How to Rent Out a Spare Room in Arizona Without Losing Your Mind

April 16, 2026·7 min read·The DoorStopper team

A spare bedroom in the Phoenix metro rents for between $650 and $1,300 per month depending on city, amenities, and whether it has a private bathroom. Even at the low end, that is nearly $8,000 per year you are not currently earning. The hard part is not finding a renter. The hard part is finding the right renter without disrupting your own life.

Is it worth it?

For most empty nesters and homeowners with a finished spare room, yes. The typical gross annual income on a single spare room in Chandler or Mesa is $9,000 to $14,000. After a small deduction for extra utilities (call it $50 per month), you net about $7,800 to $13,400 per year.

There are three real costs most people underestimate: the 3 to 6 weeks you will spend handling inquiries if you list manually, the mental load of having a stranger in your house for the first 30 days, and the tax paperwork (income from renting part of your primary residence is reportable on Schedule E).

Step 1: Decide what kind of housemate you want

Before you write a single word of a listing, answer these questions. Your answers shape the entire hunt.
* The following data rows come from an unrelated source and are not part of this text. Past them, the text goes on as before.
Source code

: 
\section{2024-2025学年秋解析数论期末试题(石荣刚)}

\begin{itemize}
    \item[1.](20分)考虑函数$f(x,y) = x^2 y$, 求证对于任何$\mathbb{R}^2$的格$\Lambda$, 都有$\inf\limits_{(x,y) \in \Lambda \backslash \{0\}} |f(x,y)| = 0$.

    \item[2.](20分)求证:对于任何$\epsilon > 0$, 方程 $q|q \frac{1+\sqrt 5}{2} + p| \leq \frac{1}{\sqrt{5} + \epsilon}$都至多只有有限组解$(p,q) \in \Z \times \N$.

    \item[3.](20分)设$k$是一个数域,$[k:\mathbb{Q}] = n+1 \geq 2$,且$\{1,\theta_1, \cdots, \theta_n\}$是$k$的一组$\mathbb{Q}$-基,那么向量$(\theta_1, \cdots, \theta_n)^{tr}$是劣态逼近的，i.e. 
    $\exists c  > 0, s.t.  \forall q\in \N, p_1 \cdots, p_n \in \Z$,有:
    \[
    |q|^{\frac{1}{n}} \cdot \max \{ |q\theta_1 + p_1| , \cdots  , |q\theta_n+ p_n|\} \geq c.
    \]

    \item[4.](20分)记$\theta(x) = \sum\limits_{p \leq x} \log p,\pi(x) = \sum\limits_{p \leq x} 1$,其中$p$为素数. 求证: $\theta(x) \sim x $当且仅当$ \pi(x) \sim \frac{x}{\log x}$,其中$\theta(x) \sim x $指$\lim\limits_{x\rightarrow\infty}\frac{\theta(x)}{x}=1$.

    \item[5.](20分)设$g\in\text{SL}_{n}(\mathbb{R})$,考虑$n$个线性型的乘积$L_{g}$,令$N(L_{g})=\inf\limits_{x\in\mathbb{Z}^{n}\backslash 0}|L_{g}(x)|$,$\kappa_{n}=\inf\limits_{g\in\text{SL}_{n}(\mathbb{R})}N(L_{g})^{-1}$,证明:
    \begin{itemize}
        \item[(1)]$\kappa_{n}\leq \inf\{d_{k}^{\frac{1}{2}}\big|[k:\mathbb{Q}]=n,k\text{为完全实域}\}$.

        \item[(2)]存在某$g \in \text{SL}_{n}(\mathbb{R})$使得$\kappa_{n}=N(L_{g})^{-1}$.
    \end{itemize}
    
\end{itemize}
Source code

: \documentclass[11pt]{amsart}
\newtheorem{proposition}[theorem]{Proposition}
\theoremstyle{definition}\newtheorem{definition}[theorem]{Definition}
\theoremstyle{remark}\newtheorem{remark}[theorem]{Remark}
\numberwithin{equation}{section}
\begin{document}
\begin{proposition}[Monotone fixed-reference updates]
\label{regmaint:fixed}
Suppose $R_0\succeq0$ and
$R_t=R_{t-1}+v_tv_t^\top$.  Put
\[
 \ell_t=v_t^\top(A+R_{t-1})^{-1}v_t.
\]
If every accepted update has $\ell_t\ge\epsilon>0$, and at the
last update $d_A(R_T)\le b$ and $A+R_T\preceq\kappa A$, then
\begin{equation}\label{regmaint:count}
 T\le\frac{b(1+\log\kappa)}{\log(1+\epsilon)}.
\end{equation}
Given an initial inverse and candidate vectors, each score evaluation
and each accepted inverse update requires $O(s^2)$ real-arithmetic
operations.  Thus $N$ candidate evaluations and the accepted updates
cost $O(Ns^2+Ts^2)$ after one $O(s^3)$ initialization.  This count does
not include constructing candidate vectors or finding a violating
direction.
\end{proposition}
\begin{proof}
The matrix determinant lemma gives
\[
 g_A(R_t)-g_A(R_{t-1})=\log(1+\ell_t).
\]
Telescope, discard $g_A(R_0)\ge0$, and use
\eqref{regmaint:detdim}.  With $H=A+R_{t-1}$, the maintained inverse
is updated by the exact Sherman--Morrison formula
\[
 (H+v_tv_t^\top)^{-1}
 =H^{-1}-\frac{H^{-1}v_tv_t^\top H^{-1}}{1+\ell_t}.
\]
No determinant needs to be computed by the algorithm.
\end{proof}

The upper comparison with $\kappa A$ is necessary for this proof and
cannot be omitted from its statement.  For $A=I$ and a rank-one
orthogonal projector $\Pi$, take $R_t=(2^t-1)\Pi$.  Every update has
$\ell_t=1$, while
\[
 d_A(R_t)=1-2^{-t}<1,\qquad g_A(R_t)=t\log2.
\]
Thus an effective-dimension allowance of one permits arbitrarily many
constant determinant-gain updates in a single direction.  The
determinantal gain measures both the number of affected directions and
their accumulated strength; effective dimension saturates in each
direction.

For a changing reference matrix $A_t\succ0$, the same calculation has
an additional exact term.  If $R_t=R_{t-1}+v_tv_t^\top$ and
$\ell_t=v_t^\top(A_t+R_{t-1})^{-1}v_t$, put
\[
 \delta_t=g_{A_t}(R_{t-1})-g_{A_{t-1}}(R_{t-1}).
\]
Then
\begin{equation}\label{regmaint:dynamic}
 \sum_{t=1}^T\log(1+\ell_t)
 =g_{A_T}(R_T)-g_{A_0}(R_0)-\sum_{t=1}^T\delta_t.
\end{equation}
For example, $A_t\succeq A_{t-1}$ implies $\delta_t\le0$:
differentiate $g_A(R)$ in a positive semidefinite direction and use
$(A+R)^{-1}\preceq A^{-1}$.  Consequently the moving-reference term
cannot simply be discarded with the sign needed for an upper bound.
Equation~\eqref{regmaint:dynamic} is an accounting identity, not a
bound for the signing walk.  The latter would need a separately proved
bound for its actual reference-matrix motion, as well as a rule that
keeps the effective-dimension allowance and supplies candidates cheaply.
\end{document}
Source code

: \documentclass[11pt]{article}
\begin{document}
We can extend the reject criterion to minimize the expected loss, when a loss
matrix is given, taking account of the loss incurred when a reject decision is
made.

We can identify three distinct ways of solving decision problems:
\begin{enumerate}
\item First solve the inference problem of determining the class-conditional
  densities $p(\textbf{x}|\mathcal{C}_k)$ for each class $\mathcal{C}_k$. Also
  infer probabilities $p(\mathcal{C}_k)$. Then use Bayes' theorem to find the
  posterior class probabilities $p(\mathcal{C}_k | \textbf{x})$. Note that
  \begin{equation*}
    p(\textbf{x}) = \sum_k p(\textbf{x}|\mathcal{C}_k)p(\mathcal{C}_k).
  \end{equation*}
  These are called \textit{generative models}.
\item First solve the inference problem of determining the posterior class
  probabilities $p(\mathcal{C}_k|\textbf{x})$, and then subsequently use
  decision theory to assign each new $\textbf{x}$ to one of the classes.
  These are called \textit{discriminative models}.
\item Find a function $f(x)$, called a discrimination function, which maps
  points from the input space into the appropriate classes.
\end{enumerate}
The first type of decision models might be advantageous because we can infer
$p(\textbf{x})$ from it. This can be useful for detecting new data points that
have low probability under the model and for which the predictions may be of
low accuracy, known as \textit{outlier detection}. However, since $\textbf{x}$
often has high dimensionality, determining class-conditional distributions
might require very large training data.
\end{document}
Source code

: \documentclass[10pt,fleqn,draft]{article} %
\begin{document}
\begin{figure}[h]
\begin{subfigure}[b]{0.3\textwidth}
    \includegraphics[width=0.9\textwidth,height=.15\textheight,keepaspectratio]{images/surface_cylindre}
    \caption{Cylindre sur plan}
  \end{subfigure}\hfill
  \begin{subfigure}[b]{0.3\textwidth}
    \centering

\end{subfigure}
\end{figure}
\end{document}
  • Working professional or student? (Student markets are hottest in Tempe near ASU.)
  • Quiet or social? (Your listing tone should match your expectation.)
  • Pets: yes, no, case-by-case?
  • Overnight guests: stated policy from day one.
  • Kitchen privileges: full, limited to fridge+microwave, or none?
  • Parking: dedicated spot or street only?
  • Lease length preference: month-to-month flexible, or 6-month commitment?

Step 2: Price it honestly

A private bedroom in a shared home typically rents for 35 to 50 percent of a full 1-bedroom apartment in the same zip code. If comparable 1-bedrooms in your area rent for $1,400, a room in your house should be in the $550 to $700 range. Premium for private bath adds $100 to $200, and including utilities adds another $75 to $150.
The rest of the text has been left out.